Absolutely. I’m not able to put an actual dollar amount on the cost. We must consider that many planned projects or regular work was put on hold for a part, or even all that Friday. In addition to the monetary toll, there was a mental and physical toll on employees who were on this from the start, and didn’t stop helping people and reporting progress until we sent them to off to bed after working 16+ hours with no breaks.

I do want to add that based on what I’m seeing in the news, my team’s ability to quickly disseminate information and the skill and flexibility of the various IT departments across the system turned what could have been a nightmare event into a single day of scrambling. 

Some companies are still making corrections – is UH?  
Making corrections? No.

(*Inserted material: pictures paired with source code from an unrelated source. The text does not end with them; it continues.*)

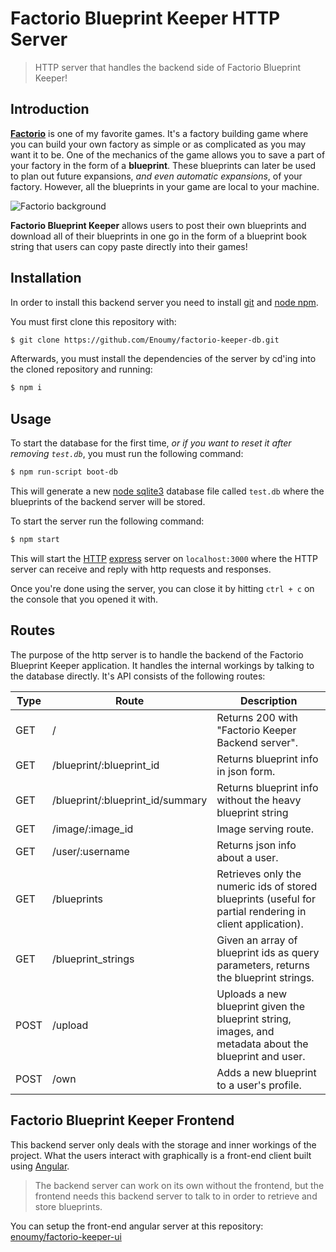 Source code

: # Factorio Blueprint Keeper HTTP Server

> HTTP server that handles the backend side of Factorio Blueprint Keeper!

## Introduction

[**Factorio**](https://factorio.com/) is one of my favorite games. It's a factory
building game where you can build your own factory as simple or as complicated as
you may want it to be. One of the mechanics of the game allows you to save a
part of your factory in the form of a **blueprint**. These blueprints can later
be used to plan out future expansions, _and even automatic expansions_, of your
factory. However, all the blueprints in your game are local to your machine.

![Factorio background](https://hb.imgix.net/cb5424b775d4a6ac28320eb5b30dcc7b97963185.jpg?auto=compress,format&fit=crop&h=353&w=616&s=cf3e481fa618c41377308a1ecd902e1d)

**Factorio Blueprint Keeper** allows users to post their own blueprints and
download all of their blueprints in one go in the form of a blueprint book string
that users can copy paste directly into their games!

## Installation

In order to install this backend server you need to install
[git](https://git-scm.com/) and [node npm](https://nodejs.org/en/).

You must first clone this repository with:

```bash
$ git clone https://github.com/Enoumy/factorio-keeper-db.git
```

Afterwards, you must install the dependencies of the server by cd'ing into the
cloned repository and running:

```bash
$ npm i
```

## Usage

To start the database for the first time, _or if you want to reset it after
removing `test.db`_, you must run the following command:

```bash
$ npm run-script boot-db
```

This will generate a new [node sqlite3](https://www.npmjs.com/package/sqlite3)
database file called `test.db` where the blueprints of the backend server will
be stored.

To start the server run the following command:

```bash
$ npm start
```

This will start the [HTTP](https://developer.mozilla.org/en-US/docs/Web/HTTP)
[express](https://www.npmjs.com/package/express)
server on `localhost:3000` where the HTTP server can receive and reply with
http requests and responses.

Once you're done using the server, you can close it by hitting `ctrl + c` on the
console that you opened it with.

## Routes

The purpose of the http server is to handle the backend of the Factorio
Blueprint Keeper application. It handles the internal workings by talking to
the database directly. It's API consists of the following routes:

| Type | Route                            | Description                                                                                               |
| ---- | -------------------------------- | --------------------------------------------------------------------------------------------------------- |
| GET  | /                                | Returns 200 with "Factorio Keeper Backend server".                                                        |
| GET  | /blueprint/:blueprint_id         | Returns blueprint info in json form.                                                                      |
| GET  | /blueprint/:blueprint_id/summary | Returns blueprint info without the heavy blueprint string                                                 |
| GET  | /image/:image_id                 | Image serving route.                                                                                      |
| GET  | /user/:username                  | Returns json info about a user.                                                                           |
| GET  | /blueprints                      | Retrieves only the numeric ids of stored blueprints (useful for partial rendering in client application). |
| GET  | /blueprint_strings               | Given an array of blueprint ids as query parameters, returns the blueprint strings.                       |
| POST | /upload                          | Uploads a new blueprint given the blueprint string, images, and metadata about the blueprint and user.    |
| POST | /own                             | Adds a new blueprint to a user's profile.                                                                 |

## Factorio Blueprint Keeper Frontend

This backend server only deals with the storage and inner workings of the
project. What the users interact with graphically is a front-end client built
using [Angular](https://angular.io/).

> The backend server can work on its own without the frontend, but the frontend
> needs this backend server to talk to in order to retrieve and store blueprints.

You can setup the front-end angular server at this repository: [enoumy/factorio-keeper-ui](https://github.com/Enoumy/factorio-keeper-ui)
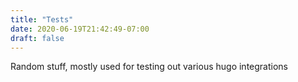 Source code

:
```yaml
---
title: "Tests"
date: 2020-06-19T21:42:49-07:00
draft: false
---
```


Random stuff, mostly used for testing out various hugo integrations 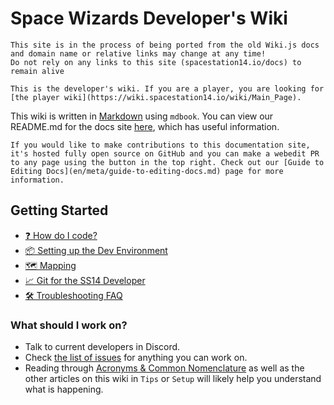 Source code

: # Space Wizards Developer's Wiki

```admonish danger "Subject to change"
This site is in the process of being ported from the old Wiki.js docs and domain name or relative links may change at any time!
Do not rely on any links to this site (spacestation14.io/docs) to remain alive
```

```admonish warning "Players beware"
This is the developer's wiki. If you are a player, you are looking for [the player wiki](https://wiki.spacestation14.io/wiki/Main_Page).
```

This wiki is written in [Markdown](https://docs.requarks.io/en/editors/markdown) using `mdbook`. You can view our README.md for the docs site [here](https://github.com/space-wizards/docs/blob/master/README.md), which has useful information.

```admonish info "Making contributions"
If you would like to make contributions to this documentation site, it's hosted fully open source on GitHub and you can make a webedit PR to any page using the button in the top right. Check out our [Guide to Editing Docs](en/meta/guide-to-editing-docs.md) page for more information.
```

## Getting Started

- [❓ How do I code?](en/general-development/setup/howdoicode.md)
- [📦 Setting up the Dev Environment](en/general-development/setup/setting-up-a-development-environment.md)
- [🗺 Mapping](en/space-station-14/mapping.md)
- [📈 Git for the SS14 Developer](en/general-development/setup/git-for-the-ss14-developer.md)
- [🛠 Troubleshooting FAQ](en/general-development/tips/troubleshooting-faq.md)

### What should I work on?

* Talk to current developers in Discord.
* Check [the list of issues](https://github.com/space-wizards/space-station-14/issues?q=is%3Aissue+is%3Aopen+sort%3Aupdated-desc) for anything you can work on.
* Reading through [Acronyms & Common Nomenclature](en/general-development/codebase-info/acronyms-and-nomenclature.md) as well as the other articles on this wiki in `Tips` or `Setup` will likely help you understand what is happening.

For us, this is over. There may be some “missed” computers out there, especially if we’ve got faculty who are traveling or out of the office until next fall, or a missed lab computer somewhere. But we have reports we’ve made available of any box that might have been affected and we’ve shared those around. From a system point of view, this is a closed case. 

The reason we could call it closed so quickly is, as I mentioned earlier, our IT departments across the system. They took the info we provided or was provided by CrowdStrike, they reviewed it carefully, then they got to work. Those areas that followed the instructions were back up and running quickly. ES had something like 50 servers affected at around 4 in the morning. By 8am, they weren’t an issue anymore because of ES’s talented people jumping on this.

As far as other companies go, I don’t mean to sound derogatory but some of what I’ve heard does make me wonder. Understand that in no way does this absolve CrowdStrike from a serious blunder for which they are fully responsible.But when some companies are bouncing back in a few hours and others are still struggling, I think this is more a commentary on the individual IT departments than it is on CrowdStrike.  I know I have an awesome team, and Friday proved the talent of IT across the System.